Start of Records for the task

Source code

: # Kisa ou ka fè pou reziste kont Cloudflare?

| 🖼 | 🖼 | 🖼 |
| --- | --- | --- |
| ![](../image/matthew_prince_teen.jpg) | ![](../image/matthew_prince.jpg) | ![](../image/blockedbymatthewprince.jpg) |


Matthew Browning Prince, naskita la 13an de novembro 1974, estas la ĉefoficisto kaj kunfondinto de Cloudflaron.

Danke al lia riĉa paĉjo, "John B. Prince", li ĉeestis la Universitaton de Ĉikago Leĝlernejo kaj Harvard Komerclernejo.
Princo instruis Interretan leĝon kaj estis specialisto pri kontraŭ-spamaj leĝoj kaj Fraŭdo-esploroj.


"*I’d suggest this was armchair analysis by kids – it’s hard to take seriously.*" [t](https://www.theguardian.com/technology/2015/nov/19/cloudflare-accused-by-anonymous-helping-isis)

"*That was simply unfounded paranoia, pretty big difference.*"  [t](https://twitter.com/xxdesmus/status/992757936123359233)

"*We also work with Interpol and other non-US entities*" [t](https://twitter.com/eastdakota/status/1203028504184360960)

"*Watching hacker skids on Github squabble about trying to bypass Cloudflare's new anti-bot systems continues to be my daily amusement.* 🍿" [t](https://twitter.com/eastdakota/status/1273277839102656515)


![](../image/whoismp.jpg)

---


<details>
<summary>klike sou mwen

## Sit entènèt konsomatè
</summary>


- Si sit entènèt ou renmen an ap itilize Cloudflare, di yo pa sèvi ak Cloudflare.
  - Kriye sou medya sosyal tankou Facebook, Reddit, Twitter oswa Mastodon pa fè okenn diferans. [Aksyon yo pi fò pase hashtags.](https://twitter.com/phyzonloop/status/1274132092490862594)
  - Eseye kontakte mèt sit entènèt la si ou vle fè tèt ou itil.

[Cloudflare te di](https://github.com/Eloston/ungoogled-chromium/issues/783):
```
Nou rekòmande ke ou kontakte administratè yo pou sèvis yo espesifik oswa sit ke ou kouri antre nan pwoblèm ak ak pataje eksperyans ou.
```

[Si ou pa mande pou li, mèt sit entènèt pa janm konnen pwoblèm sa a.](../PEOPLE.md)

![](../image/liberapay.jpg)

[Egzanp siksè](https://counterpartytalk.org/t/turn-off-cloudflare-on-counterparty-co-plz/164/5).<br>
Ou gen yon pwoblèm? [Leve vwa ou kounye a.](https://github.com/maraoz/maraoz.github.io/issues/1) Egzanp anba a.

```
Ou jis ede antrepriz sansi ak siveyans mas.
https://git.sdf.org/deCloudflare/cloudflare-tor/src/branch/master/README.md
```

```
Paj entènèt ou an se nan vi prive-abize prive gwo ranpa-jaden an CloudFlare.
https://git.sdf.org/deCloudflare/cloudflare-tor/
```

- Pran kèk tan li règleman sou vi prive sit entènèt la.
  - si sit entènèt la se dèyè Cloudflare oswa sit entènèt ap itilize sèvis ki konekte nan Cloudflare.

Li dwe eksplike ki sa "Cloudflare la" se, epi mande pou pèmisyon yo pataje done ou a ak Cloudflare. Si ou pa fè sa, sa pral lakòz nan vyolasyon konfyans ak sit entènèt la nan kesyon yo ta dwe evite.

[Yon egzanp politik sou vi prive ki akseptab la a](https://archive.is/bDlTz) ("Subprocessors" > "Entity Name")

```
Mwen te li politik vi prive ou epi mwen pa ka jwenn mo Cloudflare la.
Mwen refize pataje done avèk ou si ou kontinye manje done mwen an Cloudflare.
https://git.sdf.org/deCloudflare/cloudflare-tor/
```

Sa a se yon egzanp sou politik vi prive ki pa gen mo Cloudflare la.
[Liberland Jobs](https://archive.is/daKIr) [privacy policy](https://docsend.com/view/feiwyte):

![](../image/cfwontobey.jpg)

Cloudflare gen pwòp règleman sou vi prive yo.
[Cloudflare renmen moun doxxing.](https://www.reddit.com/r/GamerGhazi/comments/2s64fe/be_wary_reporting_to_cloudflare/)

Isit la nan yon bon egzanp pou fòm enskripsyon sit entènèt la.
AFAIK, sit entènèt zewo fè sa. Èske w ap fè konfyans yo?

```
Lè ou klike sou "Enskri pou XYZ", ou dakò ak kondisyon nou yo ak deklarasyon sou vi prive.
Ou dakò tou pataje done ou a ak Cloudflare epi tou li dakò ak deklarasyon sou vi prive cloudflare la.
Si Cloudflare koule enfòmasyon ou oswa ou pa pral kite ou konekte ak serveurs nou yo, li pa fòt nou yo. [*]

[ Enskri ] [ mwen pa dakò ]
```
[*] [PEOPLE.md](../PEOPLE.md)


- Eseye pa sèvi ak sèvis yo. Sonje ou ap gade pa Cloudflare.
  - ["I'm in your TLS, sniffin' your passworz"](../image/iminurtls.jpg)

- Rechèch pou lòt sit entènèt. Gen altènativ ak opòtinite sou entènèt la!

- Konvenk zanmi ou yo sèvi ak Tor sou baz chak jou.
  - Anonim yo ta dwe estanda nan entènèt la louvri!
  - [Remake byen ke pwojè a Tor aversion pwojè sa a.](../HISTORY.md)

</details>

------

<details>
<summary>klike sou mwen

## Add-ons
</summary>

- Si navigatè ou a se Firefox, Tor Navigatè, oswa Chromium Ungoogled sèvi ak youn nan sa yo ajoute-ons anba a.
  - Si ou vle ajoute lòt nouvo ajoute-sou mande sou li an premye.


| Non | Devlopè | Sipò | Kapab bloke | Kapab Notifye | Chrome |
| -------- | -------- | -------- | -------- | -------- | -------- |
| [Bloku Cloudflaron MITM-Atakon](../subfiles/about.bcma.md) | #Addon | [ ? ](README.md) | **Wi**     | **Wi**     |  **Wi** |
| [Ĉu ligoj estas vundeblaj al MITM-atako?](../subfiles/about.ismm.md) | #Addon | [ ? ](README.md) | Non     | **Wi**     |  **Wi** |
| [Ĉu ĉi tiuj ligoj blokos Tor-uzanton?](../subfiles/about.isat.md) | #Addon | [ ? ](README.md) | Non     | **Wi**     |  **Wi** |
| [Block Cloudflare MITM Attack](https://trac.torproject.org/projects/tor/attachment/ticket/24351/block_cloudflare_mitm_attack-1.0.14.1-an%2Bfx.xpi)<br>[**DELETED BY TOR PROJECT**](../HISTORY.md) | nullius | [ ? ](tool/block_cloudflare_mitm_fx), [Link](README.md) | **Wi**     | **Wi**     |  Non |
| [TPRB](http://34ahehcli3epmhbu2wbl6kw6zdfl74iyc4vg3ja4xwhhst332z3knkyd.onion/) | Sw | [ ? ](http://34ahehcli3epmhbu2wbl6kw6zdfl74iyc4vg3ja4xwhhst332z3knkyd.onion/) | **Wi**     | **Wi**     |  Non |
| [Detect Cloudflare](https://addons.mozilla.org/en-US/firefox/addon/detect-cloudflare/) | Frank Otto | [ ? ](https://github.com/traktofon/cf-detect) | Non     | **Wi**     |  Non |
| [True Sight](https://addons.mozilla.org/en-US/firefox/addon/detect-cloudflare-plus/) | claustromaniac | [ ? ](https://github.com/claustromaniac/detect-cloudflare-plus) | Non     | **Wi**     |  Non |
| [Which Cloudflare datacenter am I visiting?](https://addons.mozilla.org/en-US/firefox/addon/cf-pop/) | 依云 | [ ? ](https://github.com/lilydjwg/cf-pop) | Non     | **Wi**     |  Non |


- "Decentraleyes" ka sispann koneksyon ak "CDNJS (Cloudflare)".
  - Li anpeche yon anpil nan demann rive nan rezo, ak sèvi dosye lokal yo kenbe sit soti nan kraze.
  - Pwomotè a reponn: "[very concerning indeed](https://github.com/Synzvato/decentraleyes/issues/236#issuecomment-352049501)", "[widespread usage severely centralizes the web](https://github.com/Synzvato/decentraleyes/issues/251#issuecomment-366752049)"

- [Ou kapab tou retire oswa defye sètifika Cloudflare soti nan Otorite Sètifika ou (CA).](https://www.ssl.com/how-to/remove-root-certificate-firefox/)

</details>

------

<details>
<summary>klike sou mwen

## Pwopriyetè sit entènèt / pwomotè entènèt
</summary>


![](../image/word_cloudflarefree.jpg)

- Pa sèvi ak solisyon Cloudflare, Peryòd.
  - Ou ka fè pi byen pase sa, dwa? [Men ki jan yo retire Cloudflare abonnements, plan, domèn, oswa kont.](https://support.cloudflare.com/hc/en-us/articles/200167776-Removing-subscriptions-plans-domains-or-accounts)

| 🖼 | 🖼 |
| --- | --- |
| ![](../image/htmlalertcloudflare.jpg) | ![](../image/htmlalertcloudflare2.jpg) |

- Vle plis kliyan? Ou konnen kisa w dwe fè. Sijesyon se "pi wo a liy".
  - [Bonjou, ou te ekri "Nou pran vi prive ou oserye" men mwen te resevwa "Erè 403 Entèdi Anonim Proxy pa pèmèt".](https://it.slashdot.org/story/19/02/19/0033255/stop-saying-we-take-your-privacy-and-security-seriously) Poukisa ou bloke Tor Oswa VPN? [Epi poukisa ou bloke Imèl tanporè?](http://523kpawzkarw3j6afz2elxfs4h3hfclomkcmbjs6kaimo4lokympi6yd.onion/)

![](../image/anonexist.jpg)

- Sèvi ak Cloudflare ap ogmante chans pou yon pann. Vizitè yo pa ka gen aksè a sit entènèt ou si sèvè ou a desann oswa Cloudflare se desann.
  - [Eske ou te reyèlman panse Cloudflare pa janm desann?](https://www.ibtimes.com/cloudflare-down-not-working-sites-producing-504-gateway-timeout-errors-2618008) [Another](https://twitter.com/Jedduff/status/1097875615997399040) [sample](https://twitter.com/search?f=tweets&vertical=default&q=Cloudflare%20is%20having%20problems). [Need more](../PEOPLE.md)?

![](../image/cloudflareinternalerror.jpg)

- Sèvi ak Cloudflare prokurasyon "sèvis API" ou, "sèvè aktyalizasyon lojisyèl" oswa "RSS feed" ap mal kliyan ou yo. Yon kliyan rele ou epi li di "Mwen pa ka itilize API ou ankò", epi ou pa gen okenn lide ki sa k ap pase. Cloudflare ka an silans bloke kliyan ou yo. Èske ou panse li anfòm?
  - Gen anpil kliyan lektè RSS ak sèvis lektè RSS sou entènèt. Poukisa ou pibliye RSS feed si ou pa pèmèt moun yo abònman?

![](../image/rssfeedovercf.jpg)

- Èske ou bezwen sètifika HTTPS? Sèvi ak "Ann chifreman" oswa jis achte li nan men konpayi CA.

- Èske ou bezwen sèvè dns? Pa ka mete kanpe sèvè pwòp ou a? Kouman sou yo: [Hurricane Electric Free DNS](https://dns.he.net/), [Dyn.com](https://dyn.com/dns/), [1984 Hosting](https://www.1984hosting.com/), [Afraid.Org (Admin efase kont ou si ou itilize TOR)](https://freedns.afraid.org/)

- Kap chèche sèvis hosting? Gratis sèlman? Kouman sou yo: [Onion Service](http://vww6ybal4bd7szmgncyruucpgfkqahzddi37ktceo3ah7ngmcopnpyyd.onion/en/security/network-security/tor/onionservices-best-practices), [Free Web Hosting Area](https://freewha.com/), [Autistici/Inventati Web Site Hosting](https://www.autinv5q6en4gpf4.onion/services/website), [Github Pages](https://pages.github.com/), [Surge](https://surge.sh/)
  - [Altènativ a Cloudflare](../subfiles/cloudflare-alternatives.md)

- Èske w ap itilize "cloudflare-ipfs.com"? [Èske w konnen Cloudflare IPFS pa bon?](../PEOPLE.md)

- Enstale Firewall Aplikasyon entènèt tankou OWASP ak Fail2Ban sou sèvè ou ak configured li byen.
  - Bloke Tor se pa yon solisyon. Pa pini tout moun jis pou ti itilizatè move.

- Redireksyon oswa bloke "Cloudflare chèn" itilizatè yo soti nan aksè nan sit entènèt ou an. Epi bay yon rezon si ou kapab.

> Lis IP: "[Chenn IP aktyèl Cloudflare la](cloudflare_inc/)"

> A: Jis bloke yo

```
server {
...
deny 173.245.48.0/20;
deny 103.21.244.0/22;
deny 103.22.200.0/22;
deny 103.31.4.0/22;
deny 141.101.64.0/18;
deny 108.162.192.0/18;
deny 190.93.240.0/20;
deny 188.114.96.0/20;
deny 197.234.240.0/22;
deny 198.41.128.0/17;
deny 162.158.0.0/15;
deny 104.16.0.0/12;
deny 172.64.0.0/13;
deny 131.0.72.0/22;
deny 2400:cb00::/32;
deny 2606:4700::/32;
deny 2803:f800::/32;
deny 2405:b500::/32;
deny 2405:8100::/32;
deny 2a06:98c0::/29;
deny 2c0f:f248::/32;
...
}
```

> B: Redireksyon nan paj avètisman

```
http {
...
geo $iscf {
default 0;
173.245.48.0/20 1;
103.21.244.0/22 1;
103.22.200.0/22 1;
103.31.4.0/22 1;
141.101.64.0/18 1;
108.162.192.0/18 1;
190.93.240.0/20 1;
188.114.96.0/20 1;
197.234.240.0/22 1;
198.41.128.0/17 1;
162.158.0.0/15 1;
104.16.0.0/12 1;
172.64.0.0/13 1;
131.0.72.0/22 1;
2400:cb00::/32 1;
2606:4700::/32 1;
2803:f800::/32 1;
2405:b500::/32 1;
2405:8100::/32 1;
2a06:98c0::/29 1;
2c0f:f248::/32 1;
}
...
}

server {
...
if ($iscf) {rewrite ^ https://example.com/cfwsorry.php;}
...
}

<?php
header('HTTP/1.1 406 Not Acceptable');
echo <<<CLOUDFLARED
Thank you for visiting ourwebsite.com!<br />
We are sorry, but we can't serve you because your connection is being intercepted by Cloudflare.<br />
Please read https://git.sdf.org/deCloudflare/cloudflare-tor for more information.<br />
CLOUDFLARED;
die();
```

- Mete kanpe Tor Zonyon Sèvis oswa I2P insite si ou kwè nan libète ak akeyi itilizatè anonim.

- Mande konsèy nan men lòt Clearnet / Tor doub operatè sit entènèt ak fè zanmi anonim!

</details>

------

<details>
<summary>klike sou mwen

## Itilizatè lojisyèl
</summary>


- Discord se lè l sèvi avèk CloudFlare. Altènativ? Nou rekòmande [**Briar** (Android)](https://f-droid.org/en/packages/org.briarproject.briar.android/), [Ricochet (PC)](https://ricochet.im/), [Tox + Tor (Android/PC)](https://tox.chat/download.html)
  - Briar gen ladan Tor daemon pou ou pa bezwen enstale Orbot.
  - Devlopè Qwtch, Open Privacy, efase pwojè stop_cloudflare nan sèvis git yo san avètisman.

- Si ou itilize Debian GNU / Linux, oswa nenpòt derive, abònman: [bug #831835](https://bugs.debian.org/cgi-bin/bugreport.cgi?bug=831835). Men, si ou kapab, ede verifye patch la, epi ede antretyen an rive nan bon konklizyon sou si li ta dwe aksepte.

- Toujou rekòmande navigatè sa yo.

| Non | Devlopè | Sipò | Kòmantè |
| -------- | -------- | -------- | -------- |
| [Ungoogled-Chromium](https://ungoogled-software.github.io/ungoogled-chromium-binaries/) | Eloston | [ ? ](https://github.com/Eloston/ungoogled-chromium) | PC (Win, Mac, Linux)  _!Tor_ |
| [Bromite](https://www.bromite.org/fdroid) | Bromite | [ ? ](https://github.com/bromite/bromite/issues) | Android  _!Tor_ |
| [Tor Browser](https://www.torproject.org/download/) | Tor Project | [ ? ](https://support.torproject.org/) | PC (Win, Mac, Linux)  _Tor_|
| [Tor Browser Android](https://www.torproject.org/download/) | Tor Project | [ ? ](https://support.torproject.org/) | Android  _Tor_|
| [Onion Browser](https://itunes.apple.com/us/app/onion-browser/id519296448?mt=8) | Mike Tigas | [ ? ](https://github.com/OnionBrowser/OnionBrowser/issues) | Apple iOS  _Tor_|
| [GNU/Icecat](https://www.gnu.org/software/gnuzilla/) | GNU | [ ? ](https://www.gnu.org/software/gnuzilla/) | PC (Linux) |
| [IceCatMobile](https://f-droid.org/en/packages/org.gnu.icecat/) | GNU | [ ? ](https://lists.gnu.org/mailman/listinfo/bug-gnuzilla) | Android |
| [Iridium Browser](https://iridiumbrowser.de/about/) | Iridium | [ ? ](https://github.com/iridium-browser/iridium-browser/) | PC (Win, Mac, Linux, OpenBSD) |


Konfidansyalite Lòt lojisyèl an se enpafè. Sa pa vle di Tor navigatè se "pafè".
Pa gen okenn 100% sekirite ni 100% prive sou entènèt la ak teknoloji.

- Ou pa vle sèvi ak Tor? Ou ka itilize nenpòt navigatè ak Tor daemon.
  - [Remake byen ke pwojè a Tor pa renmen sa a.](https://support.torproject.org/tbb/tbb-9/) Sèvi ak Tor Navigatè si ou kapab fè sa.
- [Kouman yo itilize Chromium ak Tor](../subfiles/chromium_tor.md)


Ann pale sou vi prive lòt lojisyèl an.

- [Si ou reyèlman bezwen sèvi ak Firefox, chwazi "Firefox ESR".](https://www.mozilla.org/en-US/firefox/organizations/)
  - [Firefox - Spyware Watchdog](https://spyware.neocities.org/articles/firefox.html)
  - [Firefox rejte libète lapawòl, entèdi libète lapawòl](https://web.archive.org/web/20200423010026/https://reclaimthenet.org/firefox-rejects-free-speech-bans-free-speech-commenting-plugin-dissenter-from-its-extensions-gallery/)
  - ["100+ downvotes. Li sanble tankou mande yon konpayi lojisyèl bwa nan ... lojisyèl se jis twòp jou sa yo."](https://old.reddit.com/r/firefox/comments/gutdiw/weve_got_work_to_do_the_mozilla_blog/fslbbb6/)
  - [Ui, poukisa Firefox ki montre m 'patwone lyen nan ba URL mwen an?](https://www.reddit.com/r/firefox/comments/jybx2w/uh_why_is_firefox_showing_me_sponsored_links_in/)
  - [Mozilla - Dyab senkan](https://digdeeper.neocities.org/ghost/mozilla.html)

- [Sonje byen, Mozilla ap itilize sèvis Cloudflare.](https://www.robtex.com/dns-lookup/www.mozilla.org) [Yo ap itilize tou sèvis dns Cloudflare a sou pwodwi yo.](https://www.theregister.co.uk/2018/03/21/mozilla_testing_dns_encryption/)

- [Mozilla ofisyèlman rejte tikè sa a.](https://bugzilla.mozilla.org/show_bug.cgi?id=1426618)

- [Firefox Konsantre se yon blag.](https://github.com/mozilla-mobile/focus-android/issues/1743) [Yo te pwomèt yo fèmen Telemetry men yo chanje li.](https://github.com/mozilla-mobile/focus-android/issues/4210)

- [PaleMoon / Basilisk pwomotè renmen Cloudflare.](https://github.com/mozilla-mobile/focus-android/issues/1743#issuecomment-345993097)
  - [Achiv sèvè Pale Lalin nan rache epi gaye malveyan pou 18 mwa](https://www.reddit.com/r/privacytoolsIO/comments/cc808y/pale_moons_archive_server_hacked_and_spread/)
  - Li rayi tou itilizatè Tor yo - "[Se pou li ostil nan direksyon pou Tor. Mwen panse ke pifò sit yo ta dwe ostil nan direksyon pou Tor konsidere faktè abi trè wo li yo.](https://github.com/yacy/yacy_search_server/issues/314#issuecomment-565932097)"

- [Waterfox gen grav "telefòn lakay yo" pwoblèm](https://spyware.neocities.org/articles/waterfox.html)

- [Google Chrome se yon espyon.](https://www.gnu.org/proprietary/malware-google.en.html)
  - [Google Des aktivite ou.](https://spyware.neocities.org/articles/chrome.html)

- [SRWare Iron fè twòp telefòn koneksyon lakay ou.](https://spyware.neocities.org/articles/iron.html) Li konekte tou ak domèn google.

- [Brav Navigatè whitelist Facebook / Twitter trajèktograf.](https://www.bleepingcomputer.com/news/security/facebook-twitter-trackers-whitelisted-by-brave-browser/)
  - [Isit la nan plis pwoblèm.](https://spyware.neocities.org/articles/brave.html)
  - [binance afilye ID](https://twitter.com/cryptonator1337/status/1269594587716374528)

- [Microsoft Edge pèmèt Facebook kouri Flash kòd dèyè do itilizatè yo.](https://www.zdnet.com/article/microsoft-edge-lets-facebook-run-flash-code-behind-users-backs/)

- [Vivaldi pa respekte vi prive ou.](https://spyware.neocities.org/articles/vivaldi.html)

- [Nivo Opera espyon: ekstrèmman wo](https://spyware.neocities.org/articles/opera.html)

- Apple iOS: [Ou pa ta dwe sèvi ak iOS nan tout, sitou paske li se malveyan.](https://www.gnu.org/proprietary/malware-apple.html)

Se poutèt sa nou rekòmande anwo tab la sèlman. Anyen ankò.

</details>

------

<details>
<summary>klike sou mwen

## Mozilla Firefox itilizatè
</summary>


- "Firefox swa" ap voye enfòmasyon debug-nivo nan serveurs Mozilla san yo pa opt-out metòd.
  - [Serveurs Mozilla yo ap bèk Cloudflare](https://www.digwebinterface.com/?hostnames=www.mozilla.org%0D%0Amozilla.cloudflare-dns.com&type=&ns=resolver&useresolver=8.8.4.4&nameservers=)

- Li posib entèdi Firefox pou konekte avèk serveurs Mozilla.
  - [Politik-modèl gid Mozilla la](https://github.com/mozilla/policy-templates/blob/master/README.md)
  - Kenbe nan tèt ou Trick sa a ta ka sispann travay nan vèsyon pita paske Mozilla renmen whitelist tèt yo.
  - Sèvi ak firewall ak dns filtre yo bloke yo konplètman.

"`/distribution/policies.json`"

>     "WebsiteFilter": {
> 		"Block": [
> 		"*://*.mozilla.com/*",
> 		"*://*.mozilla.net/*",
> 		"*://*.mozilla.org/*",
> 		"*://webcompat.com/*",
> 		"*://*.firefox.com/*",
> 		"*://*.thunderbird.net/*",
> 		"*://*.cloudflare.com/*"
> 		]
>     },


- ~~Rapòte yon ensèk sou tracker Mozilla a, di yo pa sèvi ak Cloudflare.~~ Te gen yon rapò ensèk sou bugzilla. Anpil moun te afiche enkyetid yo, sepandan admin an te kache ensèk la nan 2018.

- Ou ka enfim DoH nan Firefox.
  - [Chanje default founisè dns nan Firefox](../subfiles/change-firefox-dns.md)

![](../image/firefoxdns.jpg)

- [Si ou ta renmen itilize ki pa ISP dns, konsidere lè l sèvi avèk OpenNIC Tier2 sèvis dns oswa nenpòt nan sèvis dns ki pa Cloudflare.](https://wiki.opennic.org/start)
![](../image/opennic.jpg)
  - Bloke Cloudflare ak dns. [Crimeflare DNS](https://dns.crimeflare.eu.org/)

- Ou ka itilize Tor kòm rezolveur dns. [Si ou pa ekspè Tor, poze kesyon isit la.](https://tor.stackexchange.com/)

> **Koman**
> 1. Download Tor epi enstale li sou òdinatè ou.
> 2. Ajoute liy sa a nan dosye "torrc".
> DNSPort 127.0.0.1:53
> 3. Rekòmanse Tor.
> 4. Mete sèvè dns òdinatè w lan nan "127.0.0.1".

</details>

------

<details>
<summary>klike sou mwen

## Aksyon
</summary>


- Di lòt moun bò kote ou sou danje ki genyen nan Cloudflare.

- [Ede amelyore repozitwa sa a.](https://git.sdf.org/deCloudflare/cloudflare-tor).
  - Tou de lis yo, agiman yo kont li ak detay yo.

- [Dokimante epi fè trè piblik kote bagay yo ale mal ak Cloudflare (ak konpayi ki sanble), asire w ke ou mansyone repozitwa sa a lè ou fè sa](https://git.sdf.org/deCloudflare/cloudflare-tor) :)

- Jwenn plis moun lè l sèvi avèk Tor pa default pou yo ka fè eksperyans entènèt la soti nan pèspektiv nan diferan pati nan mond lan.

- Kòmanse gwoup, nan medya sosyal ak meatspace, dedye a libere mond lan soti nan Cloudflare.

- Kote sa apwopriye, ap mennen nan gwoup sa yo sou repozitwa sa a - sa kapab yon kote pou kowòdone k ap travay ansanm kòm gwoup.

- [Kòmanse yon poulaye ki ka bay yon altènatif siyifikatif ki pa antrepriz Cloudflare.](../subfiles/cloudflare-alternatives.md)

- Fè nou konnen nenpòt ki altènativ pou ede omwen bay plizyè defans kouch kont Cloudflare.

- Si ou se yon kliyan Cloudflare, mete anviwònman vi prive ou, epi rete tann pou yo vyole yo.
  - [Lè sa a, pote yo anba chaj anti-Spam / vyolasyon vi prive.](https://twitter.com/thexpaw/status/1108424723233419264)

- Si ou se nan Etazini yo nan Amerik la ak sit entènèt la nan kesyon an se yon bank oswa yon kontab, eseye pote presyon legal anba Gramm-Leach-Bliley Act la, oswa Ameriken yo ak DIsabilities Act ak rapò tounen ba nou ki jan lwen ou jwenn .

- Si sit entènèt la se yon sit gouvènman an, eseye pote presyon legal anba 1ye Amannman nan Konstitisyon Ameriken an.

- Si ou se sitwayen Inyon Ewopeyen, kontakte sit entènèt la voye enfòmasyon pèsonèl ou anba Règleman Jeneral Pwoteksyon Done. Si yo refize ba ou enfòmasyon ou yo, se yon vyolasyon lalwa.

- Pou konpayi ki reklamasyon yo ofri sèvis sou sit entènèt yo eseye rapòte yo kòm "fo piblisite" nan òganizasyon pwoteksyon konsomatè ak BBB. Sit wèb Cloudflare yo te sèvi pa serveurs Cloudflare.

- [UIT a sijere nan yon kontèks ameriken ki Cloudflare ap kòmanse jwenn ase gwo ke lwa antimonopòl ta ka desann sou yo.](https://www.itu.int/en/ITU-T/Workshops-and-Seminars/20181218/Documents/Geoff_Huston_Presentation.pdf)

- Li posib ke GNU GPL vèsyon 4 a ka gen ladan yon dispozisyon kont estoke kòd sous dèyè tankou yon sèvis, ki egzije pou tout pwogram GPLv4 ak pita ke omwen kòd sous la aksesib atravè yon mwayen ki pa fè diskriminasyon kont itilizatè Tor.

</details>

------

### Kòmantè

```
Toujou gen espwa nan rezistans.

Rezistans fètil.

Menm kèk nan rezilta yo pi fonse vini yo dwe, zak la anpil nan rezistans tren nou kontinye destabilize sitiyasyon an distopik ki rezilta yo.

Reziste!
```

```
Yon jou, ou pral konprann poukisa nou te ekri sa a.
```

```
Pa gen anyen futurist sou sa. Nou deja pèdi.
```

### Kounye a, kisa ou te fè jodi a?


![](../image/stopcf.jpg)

End of Records for the task

» **Work instructions**
Which lines above hold the string "espyon"? Copy each of them.

» **Answer for this exercise**
- [Google Chrome se yon espyon.](https://www.gnu.org/proprietary/malware-google.en.html)
- [Nivo Opera espyon: ekstrèmman wo](https://spyware.neocities.org/articles/opera.html)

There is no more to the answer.